Because I didn’t do a ton of sightseeing, I tried to soak up the culture in other ways. For example, riding the subway was a very interesting experience. The Moscow subway stations are really beautiful fancy buildings, ornately decorated with fancy trim on the walls, columns, sculpture, etc. Imagine the nicest old parts of an old train station such as Grand Central or Union Station, but in every single subway station. Navigating the subway was challenging, since all of the signs were written in Cyrillic. I also went to an open-air market that sold all sorts of trinkets and souvenirs. I resisted the urge to buy one of those cool furry Russian hats but did buy each of the kids their own little nesting doll.

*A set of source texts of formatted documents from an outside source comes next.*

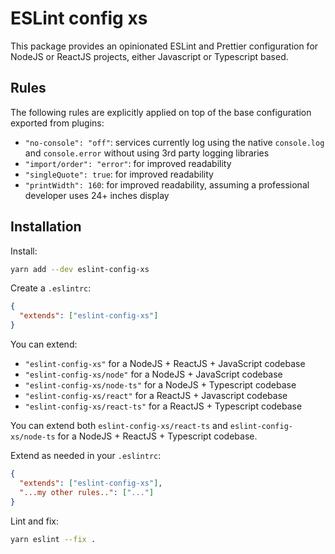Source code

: # ESLint config xs

This package provides an opinionated ESLint and Prettier configuration for NodeJS or ReactJS projects, either Javascript or Typescript based.

## Rules

The following rules are explicitly applied on top of the base configuration exported from plugins:
- `"no-console": "off"`: services currently log using the native `console.log` and `console.error` without using 3rd party logging libraries
- `"import/order": "error"`: for improved readability
- `"singleQuote": true`: for improved readability
- `"printWidth": 160`: for improved readability, assuming a professional developer uses 24+ inches display

## Installation

Install:
```sh
yarn add --dev eslint-config-xs
```

Create a `.eslintrc`:
```json
{
  "extends": ["eslint-config-xs"]
}
```

You can extend:
- `"eslint-config-xs"` for a NodeJS + ReactJS + JavaScript codebase
- `"eslint-config-xs/node"` for a NodeJS + JavaScript codebase
- `"eslint-config-xs/node-ts"` for a NodeJS + Typescript codebase
- `"eslint-config-xs/react"` for a ReactJS + Javascript codebase
- `"eslint-config-xs/react-ts"` for a ReactJS + Typescript codebase

You can extend both `eslint-config-xs/react-ts` and `eslint-config-xs/node-ts` for a NodeJS + ReactJS + Typescript codebase.  

Extend as needed in your `.eslintrc`:
```json
{
  "extends": ["eslint-config-xs"],
  "...my other rules..": ["..."]
}
```

Lint and fix:
```sh
yarn eslint --fix .
```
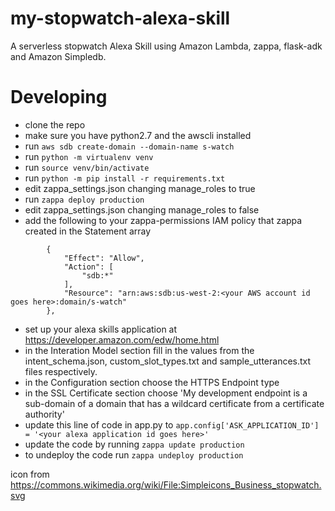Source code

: # my-stopwatch-alexa-skill
A serverless stopwatch Alexa Skill using Amazon Lambda, zappa, flask-adk and Amazon Simpledb.

# Developing
* clone the repo
* make sure you have python2.7 and the awscli installed
* run `aws sdb create-domain --domain-name s-watch`
* run `python -m virtualenv venv`
* run `source venv/bin/activate`
* run `python -m pip install -r requirements.txt`
* edit zappa_settings.json changing manage_roles to true
* run `zappa deploy production`
* edit zappa_settings.json changing manage_roles to false
* add the following to your zappa-permissions IAM policy that zappa created in the Statement array
```
        {
            "Effect": "Allow",
            "Action": [
                "sdb:*"
            ],
            "Resource": "arn:aws:sdb:us-west-2:<your AWS account id goes here>:domain/s-watch"
        },
```
* set up your alexa skills application at https://developer.amazon.com/edw/home.html
 * in the Interation Model section fill in the values from the intent_schema.json, custom_slot_types.txt and sample_utterances.txt files respectively.
 * in the Configuration section choose the HTTPS Endpoint type
 * in the SSL Certificate section choose 'My development endpoint is a sub-domain of a domain that has a wildcard certificate from a certificate authority'
* update this line of code in app.py to `app.config['ASK_APPLICATION_ID'] = '<your alexa application id goes here>'`
* update the code by running `zappa update production`
* to undeploy the code run `zappa undeploy production`

icon from https://commons.wikimedia.org/wiki/File:Simpleicons_Business_stopwatch.svg
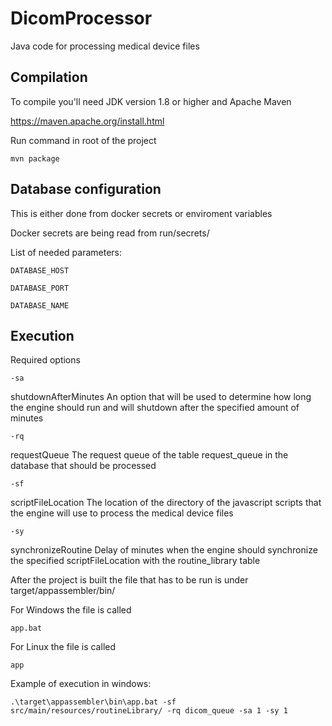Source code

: # DicomProcessor

Java code for processing medical device files

## Compilation

To compile you'll need JDK version 1.8 or higher and Apache Maven

https://maven.apache.org/install.html

Run command in root of the project
```
mvn package
```

## Database configuration
This is either done from docker secrets or enviroment variables

Docker secrets are being read from run/secrets/

List of needed parameters:
```
DATABASE_HOST
```
```
DATABASE_PORT
```
```
DATABASE_NAME
```

## Execution

Required options

```
-sa 
```
shutdownAfterMinutes An option that will be used to determine how long the engine should run and will shutdown after the specified amount of minutes
```
-rq
```
requestQueue The request queue of the table request_queue in the database that should be processed
```
-sf 
```
scriptFileLocation The location of the directory of the javascript scripts that the engine will use to process the medical device files
```
-sy 
```
synchronizeRoutine Delay of minutes when the engine should synchronize the specified scriptFileLocation with the routine_library table

After the project is built the file that has to be run is under target/appassembler/bin/

For Windows the file is called
```
app.bat
```
For Linux the file is called
```
app
```

Example of execution in windows:
```
.\target\appassembler\bin\app.bat -sf src/main/resources/routineLibrary/ -rq dicom_queue -sa 1 -sy 1
```
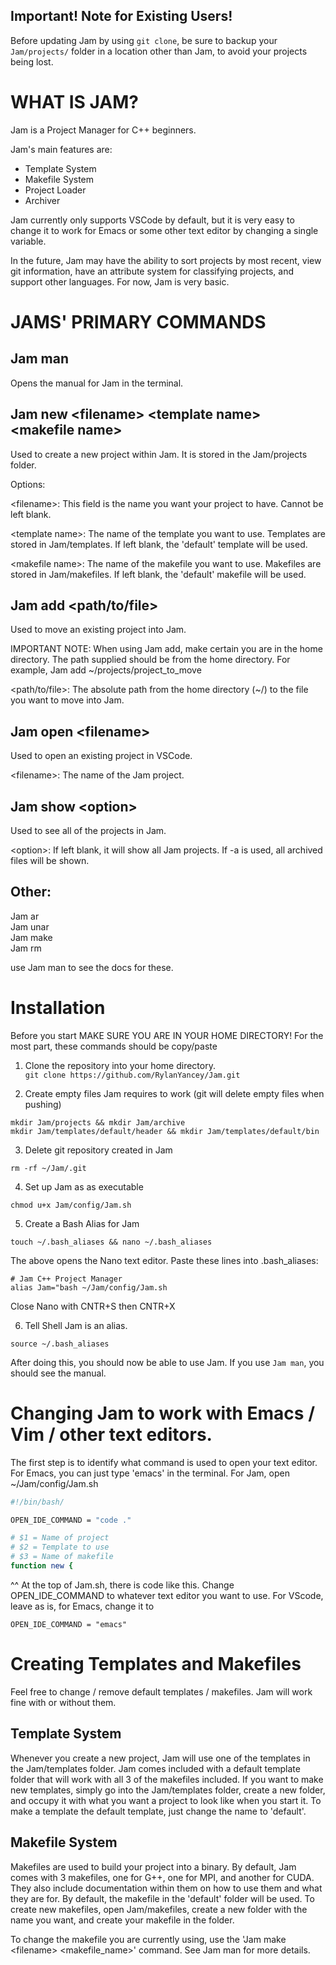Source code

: 
## Important! Note for Existing Users!

Before updating Jam by using `git clone`, be sure to backup your `Jam/projects/` folder in a location other than Jam, to avoid your projects being lost. 

# WHAT IS JAM?

Jam is a Project Manager for C++ beginners. 

Jam's main features are:

- Template System
- Makefile System
- Project Loader
- Archiver

Jam currently only supports VSCode by default, but it is very easy to change it to work for Emacs or some other text editor by changing a single variable.

In the future, Jam may have the ability to sort projects by most recent, view git information, have an attribute system for classifying projects, and support other languages. For now, Jam is very basic. 

# JAMS' PRIMARY COMMANDS

## Jam man

Opens the manual for Jam in the terminal.

## Jam new \<filename> \<template name> \<makefile name>

Used to create a new project within Jam. It is stored in the Jam/projects folder.

Options:

\<filename>: This field is the name you want your project to have. Cannot be left blank. 

\<template name>: The name of the template you want to use. Templates are stored in Jam/templates. If left blank, the 'default' template will be used. 

\<makefile name>: The name of the makefile you want to use. Makefiles are stored in Jam/makefiles. If left blank, the 'default' makefile will be used. 

## Jam add \<path/to/file>

Used to move an existing project into Jam. 

IMPORTANT NOTE: When using Jam add, make certain you are in the home directory. The path supplied should be from the home directory. For example, Jam add ~/projects/project_to_move

\<path/to/file>: The absolute path from the home directory (~/) to the file you want to move into Jam. 

## Jam open \<filename>

Used to open an existing project in VSCode. 

\<filename>: The name of the Jam project. 

## Jam show \<option>

Used to see all of the projects in Jam. 

\<option>: If left blank, it will show all Jam projects. If -a is used, all archived files will be shown. 

## Other:

Jam ar\
Jam unar\
Jam make\
Jam rm

use Jam man to see the docs for these. 

# Installation

Before you start MAKE SURE YOU ARE IN YOUR HOME DIRECTORY!
For the most part, these commands should be copy/paste

1) Clone the repository into your home directory. \
```git clone https://github.com/RylanYancey/Jam.git```

2) Create empty files Jam requires to work (git will delete empty files when pushing)
```
mkdir Jam/projects && mkdir Jam/archive
mkdir Jam/templates/default/header && mkdir Jam/templates/default/bin 
```
3) Delete git repository created in Jam
```
rm -rf ~/Jam/.git
```

4) Set up Jam as as executable
```
chmod u+x Jam/config/Jam.sh
```

5) Create a Bash Alias for Jam
```
touch ~/.bash_aliases && nano ~/.bash_aliases
```
The above opens the Nano text editor.
Paste these lines into .bash_aliases:
```
# Jam C++ Project Manager
alias Jam="bash ~/Jam/config/Jam.sh
```
Close Nano with CNTR+S then CNTR+X

6) Tell Shell Jam is an alias. 
```
source ~/.bash_aliases
```
After doing this, you should now be able to use Jam. If you use `Jam man`, you should see the manual. 

# Changing Jam to work with Emacs / Vim / other text editors. 

The first step is to identify what command is used to open your text editor. For Emacs, you can just type 'emacs' in the terminal. For Jam, open ~/Jam/config/Jam.sh 

```sh
#!/bin/bash/

OPEN_IDE_COMMAND = "code ."

# $1 = Name of project
# $2 = Template to use
# $3 = Name of makefile
function new {
```
^^ At the top of Jam.sh, there is code like this. Change OPEN_IDE_COMMAND to whatever text editor you want to use. For VScode, leave as is, for Emacs, change it to 
```
OPEN_IDE_COMMAND = "emacs"
```
# Creating Templates and Makefiles

Feel free to change / remove default templates / makefiles. Jam will work fine with or without them. 

## Template System

Whenever you create a new project, Jam will use one of the templates in the Jam/templates folder. Jam comes included with a default template folder that will work with all 3 of the makefiles included. If you want to make new templates, simply go into the Jam/templates folder, create a new folder, and occupy it with what you want a project to look like when you start it. To make a template the default template, just change the name to 'default'. 

## Makefile System

Makefiles are used to build your project into a binary. By default, Jam comes with 3 makefiles, one for G++, one for MPI, and another for CUDA. They also include documentation within them on how to use them and what they are for. By default, the makefile in the 'default' folder will be used. To create new makefiles, open Jam/makefiles, create a new folder with the name you want, and create your makefile in the folder. 

To change the makefile you are currently using, use the 'Jam make \<filename> \<makefile_name>' command. See Jam man for more details. 
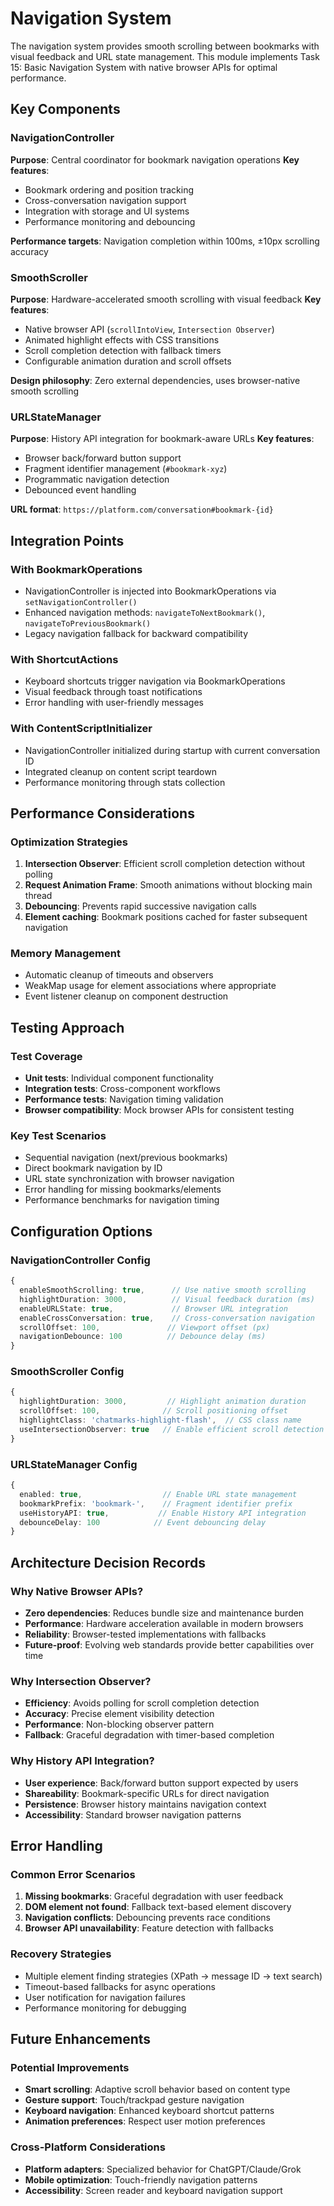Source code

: # Navigation System

The navigation system provides smooth scrolling between bookmarks with visual feedback and URL state management. This module implements Task 15: Basic Navigation System with native browser APIs for optimal performance.

## Key Components

### NavigationController
**Purpose**: Central coordinator for bookmark navigation operations
**Key features**:
- Bookmark ordering and position tracking 
- Cross-conversation navigation support
- Integration with storage and UI systems
- Performance monitoring and debouncing

**Performance targets**: Navigation completion within 100ms, ±10px scrolling accuracy

### SmoothScroller
**Purpose**: Hardware-accelerated smooth scrolling with visual feedback
**Key features**:
- Native browser API (`scrollIntoView`, `Intersection Observer`)
- Animated highlight effects with CSS transitions
- Scroll completion detection with fallback timers
- Configurable animation duration and scroll offsets

**Design philosophy**: Zero external dependencies, uses browser-native smooth scrolling

### URLStateManager
**Purpose**: History API integration for bookmark-aware URLs
**Key features**:
- Browser back/forward button support
- Fragment identifier management (`#bookmark-xyz`)
- Programmatic navigation detection
- Debounced event handling

**URL format**: `https://platform.com/conversation#bookmark-{id}`

## Integration Points

### With BookmarkOperations
- NavigationController is injected into BookmarkOperations via `setNavigationController()`
- Enhanced navigation methods: `navigateToNextBookmark()`, `navigateToPreviousBookmark()`
- Legacy navigation fallback for backward compatibility

### With ShortcutActions
- Keyboard shortcuts trigger navigation via BookmarkOperations
- Visual feedback through toast notifications
- Error handling with user-friendly messages

### With ContentScriptInitializer
- NavigationController initialized during startup with current conversation ID
- Integrated cleanup on content script teardown
- Performance monitoring through stats collection

## Performance Considerations

### Optimization Strategies
1. **Intersection Observer**: Efficient scroll completion detection without polling
2. **Request Animation Frame**: Smooth animations without blocking main thread
3. **Debouncing**: Prevents rapid successive navigation calls
4. **Element caching**: Bookmark positions cached for faster subsequent navigation

### Memory Management
- Automatic cleanup of timeouts and observers
- WeakMap usage for element associations where appropriate
- Event listener cleanup on component destruction

## Testing Approach

### Test Coverage
- **Unit tests**: Individual component functionality
- **Integration tests**: Cross-component workflows
- **Performance tests**: Navigation timing validation
- **Browser compatibility**: Mock browser APIs for consistent testing

### Key Test Scenarios
- Sequential navigation (next/previous bookmarks)
- Direct bookmark navigation by ID
- URL state synchronization with browser navigation
- Error handling for missing bookmarks/elements
- Performance benchmarks for navigation timing

## Configuration Options

### NavigationController Config
```typescript
{
  enableSmoothScrolling: true,      // Use native smooth scrolling
  highlightDuration: 3000,          // Visual feedback duration (ms)
  enableURLState: true,             // Browser URL integration
  enableCrossConversation: true,    // Cross-conversation navigation
  scrollOffset: 100,               // Viewport offset (px)
  navigationDebounce: 100          // Debounce delay (ms)
}
```

### SmoothScroller Config
```typescript
{
  highlightDuration: 3000,         // Highlight animation duration
  scrollOffset: 100,              // Scroll positioning offset
  highlightClass: 'chatmarks-highlight-flash',  // CSS class name
  useIntersectionObserver: true   // Enable efficient scroll detection
}
```

### URLStateManager Config
```typescript
{
  enabled: true,                  // Enable URL state management
  bookmarkPrefix: 'bookmark-',    // Fragment identifier prefix
  useHistoryAPI: true,           // Enable History API integration
  debounceDelay: 100            // Event debouncing delay
}
```

## Architecture Decision Records

### Why Native Browser APIs?
- **Zero dependencies**: Reduces bundle size and maintenance burden
- **Performance**: Hardware acceleration available in modern browsers
- **Reliability**: Browser-tested implementations with fallbacks
- **Future-proof**: Evolving web standards provide better capabilities over time

### Why Intersection Observer?
- **Efficiency**: Avoids polling for scroll completion detection
- **Accuracy**: Precise element visibility detection
- **Performance**: Non-blocking observer pattern
- **Fallback**: Graceful degradation with timer-based completion

### Why History API Integration?
- **User experience**: Back/forward button support expected by users
- **Shareability**: Bookmark-specific URLs for direct navigation
- **Persistence**: Browser history maintains navigation context
- **Accessibility**: Standard browser navigation patterns

## Error Handling

### Common Error Scenarios
1. **Missing bookmarks**: Graceful degradation with user feedback
2. **DOM element not found**: Fallback text-based element discovery
3. **Navigation conflicts**: Debouncing prevents race conditions
4. **Browser API unavailability**: Feature detection with fallbacks

### Recovery Strategies
- Multiple element finding strategies (XPath → message ID → text search)
- Timeout-based fallbacks for async operations
- User notification for navigation failures
- Performance monitoring for debugging

## Future Enhancements

### Potential Improvements
- **Smart scrolling**: Adaptive scroll behavior based on content type
- **Gesture support**: Touch/trackpad gesture navigation
- **Keyboard navigation**: Enhanced keyboard shortcut patterns
- **Animation preferences**: Respect user motion preferences

### Cross-Platform Considerations
- **Platform adapters**: Specialized behavior for ChatGPT/Claude/Grok
- **Mobile optimization**: Touch-friendly navigation patterns
- **Accessibility**: Screen reader and keyboard navigation support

I also had some wonderful meals. I had borscht just about every night. This was my first experience with borscht, and I loved it. Not long ago, I used to say that the only foods that I really didn’t like were beets and sweet pickles. With respect to beets, I have no memory of trying and not liking them, but I just didn’t eat them. But while living in Michigan, I ate fresh roasted beets and realized that beets were very yummy. I’ve since been a beet lover but have never tried borscht. The borscht I had in Moscow wasn’t really beet-y; it was a rich beef broth with some thinly sliced beets. I’d like to try to make it one day in my kitchen. I also had very good stroganoff, a dish whose name I can’t recall but is basically meatballs inside dumpling and is eaten in a light chicken broth soup. I had very good brown bread, especially bread with these relatively large and very strong caraway (I think) seeds. I had several different kinds of other soups that were great – Russians seem to like to eat lots of different kinds of soups.
And of course, I had lots of vodka. I was never a big fan of vodka. But I had vodka that was served ice cold and was extremely smooth – it was great. I went the relatively cheap vodkas as well – and they were still nice. Interestingly, I noticed at several restaurants that, instead of ordering a bottle of wine, tables would order a bottle of vodka. The waiters would bring the bottle of vodka and one of those wine chiller buckets, and they would put the vodka in the wine chiller. The calculus of ordering a bottle of vodka just didn’t add up. I usually was out to eat with 2 or 3 other people. Unlike a bottle of wine (4 glasses per bottle), there are about 10 Russian-sized shots of vodka in a bottle. I didn’t think we could handle that much vodka!
I celebrated my 46th birthday during my trip to Moscow. It was a fairly ordinary day, with meetings and presentations at the conference. I was able to have a nice workout at the hotel fitness center and a nice dinner with colleagues (including the singing of “Happy Birthday” in English by representatives from the US, Korea, and Russia.
For the same reasons that I chose to arrive in Moscow in the middle of the night, I also left at a similarly ridiculous hour (my flight left at about 6 am). Because of worries about traffic (even in the middle of the night), the shuttle wanted to pick me up at 1:30 am. I got a couple of hours sleep before I had to get up and go to the airport. The taxi ride again took about 45 minutes. My flights home went smoothly and I arrived back in Madrid at about noon local time. Overall, it was a really wonderful and special trip!